Gestion des émotions dans la médiation

La communication devenue impossible, irrémédiablement rendue au silence avec une incapacité à renouer le dialogue met en avant une non gestion des émotions. Cependant, il est utile de connaitre le principe de la gestion des émotions pour prendre en charge celles-ci lors de la médiation.

Accueillir l’émotion à pour exigence de travailler sur soi en tant qu’être humain face à d’autres humains pour que dans sa posture de médiateur, celui-ci puisse recevoir sans effet miroir les expressions parfois passionnées voire violente des médiés.

Rappelons que les émotions sont des interactions entre l’esprit et le corps. Le corps est l’image extérieur des ressentis internes. Le mental créé un réel changement dans le fonctionnement physiologique entrainant la nécessité de s’adapter.  Chaque situation a un sens et chaque personne sa réalité. De ce fait l’émotion vécue personnellement est confrontée à son vécu, ses valeurs, ses principes, et ce, au moment présent.
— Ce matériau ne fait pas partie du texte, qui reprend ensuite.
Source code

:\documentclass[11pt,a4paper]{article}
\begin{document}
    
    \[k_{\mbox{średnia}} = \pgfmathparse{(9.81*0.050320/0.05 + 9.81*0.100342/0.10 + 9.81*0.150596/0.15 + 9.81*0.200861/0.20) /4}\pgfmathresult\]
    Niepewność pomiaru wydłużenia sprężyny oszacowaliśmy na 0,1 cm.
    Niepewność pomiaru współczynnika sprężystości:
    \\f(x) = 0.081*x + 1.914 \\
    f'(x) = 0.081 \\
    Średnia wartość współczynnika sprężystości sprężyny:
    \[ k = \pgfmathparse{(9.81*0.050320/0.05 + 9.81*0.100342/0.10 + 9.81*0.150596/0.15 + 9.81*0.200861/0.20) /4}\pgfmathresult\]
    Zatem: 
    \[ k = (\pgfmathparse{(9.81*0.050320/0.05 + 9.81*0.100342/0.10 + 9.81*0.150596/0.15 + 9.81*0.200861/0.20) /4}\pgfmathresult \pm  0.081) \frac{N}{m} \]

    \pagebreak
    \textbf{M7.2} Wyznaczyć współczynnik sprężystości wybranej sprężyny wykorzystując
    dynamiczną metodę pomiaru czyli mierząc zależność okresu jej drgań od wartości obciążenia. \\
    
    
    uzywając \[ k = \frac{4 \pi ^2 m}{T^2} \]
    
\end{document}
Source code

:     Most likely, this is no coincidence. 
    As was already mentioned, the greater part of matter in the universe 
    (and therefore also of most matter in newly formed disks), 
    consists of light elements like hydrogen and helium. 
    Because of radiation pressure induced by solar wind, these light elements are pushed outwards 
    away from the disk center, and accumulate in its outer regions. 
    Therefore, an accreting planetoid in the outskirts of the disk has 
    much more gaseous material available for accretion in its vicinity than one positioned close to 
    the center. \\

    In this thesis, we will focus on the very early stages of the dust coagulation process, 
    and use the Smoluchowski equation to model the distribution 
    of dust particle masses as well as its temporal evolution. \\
Chaque histoire est expérimentée de façon différentielle selon sa propre histoire. Ainsi les médiés devront être entendus dans leurs émotions, ressentis et souffrances. Il faut toutefois préciser que le médiateur n’est pas un thérapeute ni un psychologue ni un coach. Il doit rester dans son rôle en renouant le dialogue et dans l’accueil des dires des médiés. Le médiateur se doit d’être vigilant sur la tolérance et la résilience.

La tolérance

Selon Voltaire la tolérance « …c’est l’apanage de l’humanité. Nous sommes tous pétris de faiblesses et d’erreurs ; pardonnons-nous réciproquement nos sottises, c’est la première loi de la nature. »[1]. La tolérance a pour fonction d’accueillir l’autre dans sa globalité. Il s’agit ainsi de ne pas remettre en cause la personne dans son histoire ni  dans sa réalité.

La tolérance a aussi cette notion de pouvoir accueillir l’intolérable ce qui est désapprouvé par l'esprit humain. Il s’agit ici de vertu se situant selon Comte-Sponville[2] entre l'intolérance et l’intolérable. La notion de tolérance nécessite donc pour le médiateur de se positionner face à ses valeurs et le sens qu’il donnera à sa propre notion de tolérance dans le respect de la loi.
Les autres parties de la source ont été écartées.